# Work instruction:
Taking the line with "syntax to v2" as the first and the line with "## Steps for reproduce" as the last, set down exactly every line in that range from the entries below, and no more.

# Input data:

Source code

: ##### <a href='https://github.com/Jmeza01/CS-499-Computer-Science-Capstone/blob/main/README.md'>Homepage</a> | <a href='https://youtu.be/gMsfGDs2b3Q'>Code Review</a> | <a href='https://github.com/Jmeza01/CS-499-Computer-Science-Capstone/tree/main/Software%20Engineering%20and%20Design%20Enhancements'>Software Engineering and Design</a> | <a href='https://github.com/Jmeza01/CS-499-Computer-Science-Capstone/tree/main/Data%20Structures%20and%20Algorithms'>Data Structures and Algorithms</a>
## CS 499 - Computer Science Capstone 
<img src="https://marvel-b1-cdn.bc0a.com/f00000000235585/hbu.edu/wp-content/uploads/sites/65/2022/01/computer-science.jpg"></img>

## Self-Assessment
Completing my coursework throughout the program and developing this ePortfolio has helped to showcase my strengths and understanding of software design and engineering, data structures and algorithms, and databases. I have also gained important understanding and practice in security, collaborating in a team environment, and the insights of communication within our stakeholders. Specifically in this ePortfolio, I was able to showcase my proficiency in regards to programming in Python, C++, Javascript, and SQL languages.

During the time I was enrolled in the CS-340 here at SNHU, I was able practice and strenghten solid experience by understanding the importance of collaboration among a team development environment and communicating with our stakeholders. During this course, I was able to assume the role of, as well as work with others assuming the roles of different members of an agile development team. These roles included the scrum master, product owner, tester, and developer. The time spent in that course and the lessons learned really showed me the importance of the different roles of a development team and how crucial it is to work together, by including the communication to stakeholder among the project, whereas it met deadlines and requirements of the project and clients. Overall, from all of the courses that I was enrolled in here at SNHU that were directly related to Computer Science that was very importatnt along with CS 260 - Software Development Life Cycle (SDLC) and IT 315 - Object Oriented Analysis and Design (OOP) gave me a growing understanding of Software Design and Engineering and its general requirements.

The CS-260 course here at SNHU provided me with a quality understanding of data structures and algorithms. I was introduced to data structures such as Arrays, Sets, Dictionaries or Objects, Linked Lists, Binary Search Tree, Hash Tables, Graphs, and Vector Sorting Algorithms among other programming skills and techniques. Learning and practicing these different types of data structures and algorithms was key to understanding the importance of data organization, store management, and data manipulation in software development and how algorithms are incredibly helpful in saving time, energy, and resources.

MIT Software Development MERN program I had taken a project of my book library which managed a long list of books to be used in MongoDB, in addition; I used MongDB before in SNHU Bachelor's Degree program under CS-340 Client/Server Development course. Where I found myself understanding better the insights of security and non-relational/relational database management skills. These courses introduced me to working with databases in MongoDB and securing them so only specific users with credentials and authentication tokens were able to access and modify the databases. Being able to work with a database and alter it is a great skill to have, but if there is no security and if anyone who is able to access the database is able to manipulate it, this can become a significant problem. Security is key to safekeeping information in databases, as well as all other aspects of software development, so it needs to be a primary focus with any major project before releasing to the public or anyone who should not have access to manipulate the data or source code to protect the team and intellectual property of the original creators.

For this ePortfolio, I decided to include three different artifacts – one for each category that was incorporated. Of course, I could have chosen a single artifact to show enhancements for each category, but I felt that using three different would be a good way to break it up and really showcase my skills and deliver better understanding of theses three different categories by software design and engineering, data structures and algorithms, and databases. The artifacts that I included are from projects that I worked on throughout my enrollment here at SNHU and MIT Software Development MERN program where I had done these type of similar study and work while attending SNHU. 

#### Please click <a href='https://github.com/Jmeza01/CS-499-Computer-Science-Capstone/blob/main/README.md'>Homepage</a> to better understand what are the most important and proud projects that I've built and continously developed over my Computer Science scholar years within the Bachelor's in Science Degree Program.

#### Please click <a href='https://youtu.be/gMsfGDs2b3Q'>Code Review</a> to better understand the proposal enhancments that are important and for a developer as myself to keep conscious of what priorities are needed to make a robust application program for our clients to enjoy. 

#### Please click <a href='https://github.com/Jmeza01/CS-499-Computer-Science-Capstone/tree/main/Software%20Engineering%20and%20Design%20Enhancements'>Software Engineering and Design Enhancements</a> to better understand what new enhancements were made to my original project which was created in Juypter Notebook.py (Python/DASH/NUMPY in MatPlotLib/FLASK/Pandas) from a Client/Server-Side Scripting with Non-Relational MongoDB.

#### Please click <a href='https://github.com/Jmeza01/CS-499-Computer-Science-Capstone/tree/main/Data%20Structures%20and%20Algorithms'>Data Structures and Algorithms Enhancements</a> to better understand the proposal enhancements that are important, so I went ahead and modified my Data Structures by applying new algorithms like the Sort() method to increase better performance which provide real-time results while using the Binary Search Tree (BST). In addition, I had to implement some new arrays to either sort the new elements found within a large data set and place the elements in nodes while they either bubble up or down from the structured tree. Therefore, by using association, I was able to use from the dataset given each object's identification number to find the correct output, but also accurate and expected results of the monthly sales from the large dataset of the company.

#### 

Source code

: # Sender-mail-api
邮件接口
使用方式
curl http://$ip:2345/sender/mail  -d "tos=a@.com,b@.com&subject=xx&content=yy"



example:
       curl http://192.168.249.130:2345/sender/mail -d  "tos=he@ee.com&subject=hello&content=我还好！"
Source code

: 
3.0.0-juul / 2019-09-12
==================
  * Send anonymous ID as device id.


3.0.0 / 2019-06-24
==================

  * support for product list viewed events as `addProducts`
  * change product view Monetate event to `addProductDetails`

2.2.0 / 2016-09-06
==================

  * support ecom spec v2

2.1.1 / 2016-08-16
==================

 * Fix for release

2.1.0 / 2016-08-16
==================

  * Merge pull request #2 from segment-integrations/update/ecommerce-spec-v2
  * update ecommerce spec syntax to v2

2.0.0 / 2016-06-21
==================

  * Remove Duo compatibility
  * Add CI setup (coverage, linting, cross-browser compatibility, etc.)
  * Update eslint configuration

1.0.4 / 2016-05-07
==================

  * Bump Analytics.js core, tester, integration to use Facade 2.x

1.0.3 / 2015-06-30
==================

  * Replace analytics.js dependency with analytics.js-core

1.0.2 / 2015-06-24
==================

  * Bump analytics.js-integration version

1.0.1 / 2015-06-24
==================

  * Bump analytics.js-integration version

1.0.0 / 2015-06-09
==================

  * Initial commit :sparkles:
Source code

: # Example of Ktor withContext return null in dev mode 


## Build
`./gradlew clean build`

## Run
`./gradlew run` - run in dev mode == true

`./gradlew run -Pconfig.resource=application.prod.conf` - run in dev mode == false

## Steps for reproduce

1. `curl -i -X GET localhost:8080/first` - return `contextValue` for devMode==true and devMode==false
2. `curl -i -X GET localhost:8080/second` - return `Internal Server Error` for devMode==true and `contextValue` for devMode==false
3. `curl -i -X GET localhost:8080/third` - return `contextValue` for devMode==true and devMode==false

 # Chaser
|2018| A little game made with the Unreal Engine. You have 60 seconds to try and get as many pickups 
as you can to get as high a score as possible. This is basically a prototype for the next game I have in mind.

# Answer to the exercise:
  * update ecommerce spec syntax to v2

2.0.0 / 2016-06-21
==================

  * Remove Duo compatibility
  * Add CI setup (coverage, linting, cross-browser compatibility, etc.)
  * Update eslint configuration

1.0.4 / 2016-05-07
==================

  * Bump Analytics.js core, tester, integration to use Facade 2.x

1.0.3 / 2015-06-30
==================

  * Replace analytics.js dependency with analytics.js-core

1.0.2 / 2015-06-24
==================

  * Bump analytics.js-integration version

1.0.1 / 2015-06-24
==================

  * Bump analytics.js-integration version

1.0.0 / 2015-06-09
==================

  * Initial commit :sparkles:
Source code

: # Example of Ktor withContext return null in dev mode 


## Build
`./gradlew clean build`

## Run
`./gradlew run` - run in dev mode == true

`./gradlew run -Pconfig.resource=application.prod.conf` - run in dev mode == false

## Steps for reproduce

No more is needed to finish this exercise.